Евтушенко еще был во Франции, когда к его матери Зинаиде Ермолаевне пришел заместитель главного редактора «Юности» С. Преображенский, в общем-то человек славный. Он принес письмо тогдашнего главного редактора журнала (Катаев освободил это место в 61-м) Бориса Полевого, в котором автор «Повести о настоящем человеке» просил ее, мать поэта, чтобы она уговорила сына подать заявление о выходе из состава редколлегии «Юности». С Преображенским Зинаида Ермолаевна была знакома давно, с военной поры, и сказала прямо, что они обойдутся в этом деле без нее.
— И вообще, вы Женю ввели в редколлегию, когда он был с Калатозовым на Кубе. Вы же не спрашивали его согласия на это. Вот и выводите, не спрашивая.
Потом раздался звонок из ЦК КПСС, от товарища Черноуцана, тоже неплохого человека, фронтовика, литератора, да к тому же мужа Маргариты Алигер, удивившего Зинаиду Ермолаевну суждением о том, что на Евтушенко плохо влияет его жена Галина.
— Вы как партийный человек должны бороться за своего сына.
— Мой сын — взрослый человек. Пусть сам решает.

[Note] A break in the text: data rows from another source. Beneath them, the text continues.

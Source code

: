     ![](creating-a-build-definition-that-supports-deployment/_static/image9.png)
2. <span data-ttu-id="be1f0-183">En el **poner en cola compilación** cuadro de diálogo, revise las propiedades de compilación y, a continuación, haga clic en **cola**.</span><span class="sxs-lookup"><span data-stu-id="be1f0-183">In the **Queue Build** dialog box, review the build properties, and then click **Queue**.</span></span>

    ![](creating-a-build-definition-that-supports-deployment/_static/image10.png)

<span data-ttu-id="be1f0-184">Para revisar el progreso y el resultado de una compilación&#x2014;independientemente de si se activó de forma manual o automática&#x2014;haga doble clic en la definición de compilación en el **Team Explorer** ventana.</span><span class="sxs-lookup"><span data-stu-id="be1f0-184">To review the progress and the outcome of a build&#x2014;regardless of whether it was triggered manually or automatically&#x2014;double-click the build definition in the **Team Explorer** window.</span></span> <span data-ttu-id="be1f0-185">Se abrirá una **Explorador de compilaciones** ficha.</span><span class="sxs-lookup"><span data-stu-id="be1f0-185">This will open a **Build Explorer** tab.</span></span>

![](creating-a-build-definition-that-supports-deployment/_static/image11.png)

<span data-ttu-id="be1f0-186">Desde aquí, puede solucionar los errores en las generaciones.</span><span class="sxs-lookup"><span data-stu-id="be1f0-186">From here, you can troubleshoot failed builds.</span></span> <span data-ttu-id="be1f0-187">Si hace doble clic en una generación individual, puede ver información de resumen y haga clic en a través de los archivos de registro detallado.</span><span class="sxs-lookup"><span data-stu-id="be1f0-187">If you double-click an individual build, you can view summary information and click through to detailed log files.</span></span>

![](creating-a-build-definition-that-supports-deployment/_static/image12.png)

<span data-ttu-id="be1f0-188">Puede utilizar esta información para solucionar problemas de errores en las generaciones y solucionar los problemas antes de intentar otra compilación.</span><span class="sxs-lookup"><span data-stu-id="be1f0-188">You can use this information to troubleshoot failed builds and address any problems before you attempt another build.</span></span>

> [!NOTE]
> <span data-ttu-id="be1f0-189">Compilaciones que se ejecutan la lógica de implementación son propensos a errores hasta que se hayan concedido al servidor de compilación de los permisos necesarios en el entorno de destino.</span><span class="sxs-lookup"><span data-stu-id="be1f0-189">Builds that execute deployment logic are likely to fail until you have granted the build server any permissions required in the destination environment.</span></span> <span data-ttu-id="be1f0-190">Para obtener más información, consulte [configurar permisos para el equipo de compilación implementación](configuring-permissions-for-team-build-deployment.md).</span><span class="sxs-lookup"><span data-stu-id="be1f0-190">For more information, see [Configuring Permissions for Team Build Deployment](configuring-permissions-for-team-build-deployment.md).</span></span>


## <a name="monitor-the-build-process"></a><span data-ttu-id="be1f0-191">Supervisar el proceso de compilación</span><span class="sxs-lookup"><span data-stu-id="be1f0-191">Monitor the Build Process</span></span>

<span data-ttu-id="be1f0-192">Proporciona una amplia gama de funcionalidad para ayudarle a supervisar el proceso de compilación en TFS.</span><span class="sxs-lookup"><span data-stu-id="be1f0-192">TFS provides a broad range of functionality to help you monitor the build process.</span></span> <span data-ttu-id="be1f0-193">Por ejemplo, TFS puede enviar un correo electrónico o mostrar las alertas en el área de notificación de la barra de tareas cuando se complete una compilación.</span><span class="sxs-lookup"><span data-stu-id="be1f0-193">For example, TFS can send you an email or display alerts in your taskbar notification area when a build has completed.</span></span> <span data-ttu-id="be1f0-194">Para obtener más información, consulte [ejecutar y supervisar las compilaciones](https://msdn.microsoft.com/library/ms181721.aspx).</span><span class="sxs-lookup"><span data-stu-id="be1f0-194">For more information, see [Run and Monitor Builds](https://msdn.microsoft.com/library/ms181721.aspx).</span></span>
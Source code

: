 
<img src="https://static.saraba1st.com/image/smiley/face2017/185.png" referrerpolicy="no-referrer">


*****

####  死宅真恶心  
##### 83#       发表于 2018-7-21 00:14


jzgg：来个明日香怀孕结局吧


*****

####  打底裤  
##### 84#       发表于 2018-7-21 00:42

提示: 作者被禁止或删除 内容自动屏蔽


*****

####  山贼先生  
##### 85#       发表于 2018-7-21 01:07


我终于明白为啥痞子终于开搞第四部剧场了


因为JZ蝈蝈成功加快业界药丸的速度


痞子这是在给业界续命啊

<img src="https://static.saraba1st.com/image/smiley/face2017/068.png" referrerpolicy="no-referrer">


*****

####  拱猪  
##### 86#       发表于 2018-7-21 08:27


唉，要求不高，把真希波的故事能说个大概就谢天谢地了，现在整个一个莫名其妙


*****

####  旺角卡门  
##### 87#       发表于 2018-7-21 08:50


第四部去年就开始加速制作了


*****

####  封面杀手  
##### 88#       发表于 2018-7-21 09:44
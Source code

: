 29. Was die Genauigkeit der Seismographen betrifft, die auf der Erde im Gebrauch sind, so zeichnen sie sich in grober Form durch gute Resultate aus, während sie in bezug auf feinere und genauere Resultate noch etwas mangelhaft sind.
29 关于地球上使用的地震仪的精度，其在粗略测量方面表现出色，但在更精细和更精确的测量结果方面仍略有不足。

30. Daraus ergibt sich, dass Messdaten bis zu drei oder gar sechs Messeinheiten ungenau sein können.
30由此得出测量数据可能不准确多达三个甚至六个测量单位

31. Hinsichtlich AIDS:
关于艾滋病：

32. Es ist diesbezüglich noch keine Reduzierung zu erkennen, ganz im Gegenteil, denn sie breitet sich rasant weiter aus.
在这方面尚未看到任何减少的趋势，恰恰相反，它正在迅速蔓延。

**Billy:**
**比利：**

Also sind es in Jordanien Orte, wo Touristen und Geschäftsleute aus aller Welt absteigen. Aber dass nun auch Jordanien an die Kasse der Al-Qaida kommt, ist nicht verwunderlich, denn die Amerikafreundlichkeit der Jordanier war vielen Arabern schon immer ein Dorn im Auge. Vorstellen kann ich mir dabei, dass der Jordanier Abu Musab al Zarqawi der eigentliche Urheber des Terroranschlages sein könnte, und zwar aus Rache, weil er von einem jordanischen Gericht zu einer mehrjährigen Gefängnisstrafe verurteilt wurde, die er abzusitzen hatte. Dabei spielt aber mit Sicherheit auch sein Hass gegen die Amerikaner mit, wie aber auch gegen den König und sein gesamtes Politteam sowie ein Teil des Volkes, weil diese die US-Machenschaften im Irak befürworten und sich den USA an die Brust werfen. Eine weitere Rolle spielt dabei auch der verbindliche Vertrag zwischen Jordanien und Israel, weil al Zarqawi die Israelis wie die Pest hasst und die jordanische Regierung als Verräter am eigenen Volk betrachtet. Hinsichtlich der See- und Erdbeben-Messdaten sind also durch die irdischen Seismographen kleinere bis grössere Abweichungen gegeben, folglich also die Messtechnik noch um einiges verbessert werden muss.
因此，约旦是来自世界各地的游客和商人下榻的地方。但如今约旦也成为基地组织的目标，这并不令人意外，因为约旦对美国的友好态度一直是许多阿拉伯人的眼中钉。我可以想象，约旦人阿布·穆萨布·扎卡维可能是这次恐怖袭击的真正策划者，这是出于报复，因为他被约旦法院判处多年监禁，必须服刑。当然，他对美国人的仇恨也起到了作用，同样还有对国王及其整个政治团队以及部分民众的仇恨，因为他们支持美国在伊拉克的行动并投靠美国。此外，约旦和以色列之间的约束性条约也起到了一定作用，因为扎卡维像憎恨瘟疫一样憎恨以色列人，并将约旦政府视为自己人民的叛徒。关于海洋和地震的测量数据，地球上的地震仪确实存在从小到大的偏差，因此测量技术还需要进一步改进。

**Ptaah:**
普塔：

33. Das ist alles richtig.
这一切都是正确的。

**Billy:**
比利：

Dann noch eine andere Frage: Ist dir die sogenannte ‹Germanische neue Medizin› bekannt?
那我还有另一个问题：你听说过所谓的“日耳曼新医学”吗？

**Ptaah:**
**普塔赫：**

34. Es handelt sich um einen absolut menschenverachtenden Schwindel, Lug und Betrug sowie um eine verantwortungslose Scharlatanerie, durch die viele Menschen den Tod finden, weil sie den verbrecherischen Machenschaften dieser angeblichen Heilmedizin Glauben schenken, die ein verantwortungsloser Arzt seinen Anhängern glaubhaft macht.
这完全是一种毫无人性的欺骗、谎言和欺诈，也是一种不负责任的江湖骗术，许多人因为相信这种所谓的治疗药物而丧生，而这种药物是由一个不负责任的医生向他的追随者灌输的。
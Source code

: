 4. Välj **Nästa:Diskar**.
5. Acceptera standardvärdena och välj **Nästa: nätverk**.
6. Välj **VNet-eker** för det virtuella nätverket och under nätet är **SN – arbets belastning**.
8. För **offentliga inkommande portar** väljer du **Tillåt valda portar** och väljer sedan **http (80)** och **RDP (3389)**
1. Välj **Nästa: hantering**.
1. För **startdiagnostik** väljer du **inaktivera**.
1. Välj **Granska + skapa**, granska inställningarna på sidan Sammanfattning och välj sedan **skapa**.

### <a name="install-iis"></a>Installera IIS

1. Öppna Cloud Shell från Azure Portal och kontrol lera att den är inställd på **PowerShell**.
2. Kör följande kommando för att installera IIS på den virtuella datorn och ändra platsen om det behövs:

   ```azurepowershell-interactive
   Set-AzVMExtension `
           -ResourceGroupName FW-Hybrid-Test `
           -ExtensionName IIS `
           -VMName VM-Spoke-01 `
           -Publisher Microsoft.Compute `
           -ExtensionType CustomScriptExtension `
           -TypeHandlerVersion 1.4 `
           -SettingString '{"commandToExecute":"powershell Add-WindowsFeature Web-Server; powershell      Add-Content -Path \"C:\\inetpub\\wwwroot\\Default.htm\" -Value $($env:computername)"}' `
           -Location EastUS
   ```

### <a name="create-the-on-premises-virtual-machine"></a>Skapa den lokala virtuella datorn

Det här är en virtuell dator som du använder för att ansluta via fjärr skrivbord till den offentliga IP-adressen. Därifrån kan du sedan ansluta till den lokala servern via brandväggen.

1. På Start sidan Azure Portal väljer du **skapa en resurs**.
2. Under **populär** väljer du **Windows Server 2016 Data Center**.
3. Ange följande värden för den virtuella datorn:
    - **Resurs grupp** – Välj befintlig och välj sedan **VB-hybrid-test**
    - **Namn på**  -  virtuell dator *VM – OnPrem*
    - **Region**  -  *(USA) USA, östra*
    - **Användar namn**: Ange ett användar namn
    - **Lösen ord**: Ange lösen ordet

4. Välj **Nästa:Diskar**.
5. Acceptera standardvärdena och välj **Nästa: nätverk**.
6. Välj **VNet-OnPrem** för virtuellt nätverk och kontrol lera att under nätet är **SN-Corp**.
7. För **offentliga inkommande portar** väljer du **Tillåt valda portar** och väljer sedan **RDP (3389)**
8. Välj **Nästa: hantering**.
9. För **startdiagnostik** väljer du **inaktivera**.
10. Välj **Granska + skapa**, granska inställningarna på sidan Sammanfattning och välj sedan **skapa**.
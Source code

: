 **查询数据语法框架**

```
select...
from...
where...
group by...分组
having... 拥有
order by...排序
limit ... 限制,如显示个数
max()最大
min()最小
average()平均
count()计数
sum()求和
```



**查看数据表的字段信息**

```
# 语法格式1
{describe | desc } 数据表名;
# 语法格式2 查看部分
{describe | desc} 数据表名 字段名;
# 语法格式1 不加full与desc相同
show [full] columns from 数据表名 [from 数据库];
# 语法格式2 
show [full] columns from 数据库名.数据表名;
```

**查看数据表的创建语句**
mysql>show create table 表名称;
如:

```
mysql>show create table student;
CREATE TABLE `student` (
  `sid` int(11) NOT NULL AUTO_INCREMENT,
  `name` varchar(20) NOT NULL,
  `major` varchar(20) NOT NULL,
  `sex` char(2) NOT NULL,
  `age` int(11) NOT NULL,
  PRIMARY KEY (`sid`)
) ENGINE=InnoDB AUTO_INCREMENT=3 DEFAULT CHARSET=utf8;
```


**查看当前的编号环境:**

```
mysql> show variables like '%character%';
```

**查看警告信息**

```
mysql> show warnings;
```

Вернувшись в Москву, Евтушенко сказал матери, что его текст при публикации исказили, что он попросил, чтобы ему из-за границы вернули рукопись «Автобиографии».
— Когда я ее получу, ты прочтешь, и мы поговорим.
Получив рукопись, он отнес ее помощнику Хрущева (приложив свое письмо на имя Никиты Сергеевича), дабы правитель смог сам во всем разобраться. Через несколько дней Хрущев при случае сказал Евтушенко:
— А я, собственно, не знаю, Евгений Александрович, что тут такого особенного.
Но было поздно, процесс уже пошел.
Март выдался тяжелейшим. Евтушенко честили на все корки. Травлей занимались, помимо прочих, некоторые из его недавних друзей. Домашний телефон не умолкал, звонили все, в основном — сочувствующие. Евтушенко переселился на новую квартиру в Амбулаторном переулке и несколько недель не выходил из дому. Мать носила ему еду. Он обитал на шестом этаже, и в первый свой приход к нему она обнаружила, что вся лестница с первого этажа до шестого забита людьми.
— Что вы тут делаете?
— Охраняем Евтушенко.
Много было иногородних. Опасались, что его, бесперебойно клеймимого во всех газетах предателем, неминуемо арестуют.
В начале апреля собирается пленум Союза писателей РСФСР. Он бурлит. Бичуют чохом виднейших авторов журнала «Юность». Аксеновский роман «Звездный билет» порождает негативный термин «звездные мальчики», относящийся к этим авторам.
Окуджава как в воду глядел:
Из конца в конец апреля путь держу я.
Стали звезды и круглее, и добрее…
— Мама, мама, это я дежурю,
я — дежурный
по апрелю!
Звезды, правда, были другими или отсутствовали вовсе.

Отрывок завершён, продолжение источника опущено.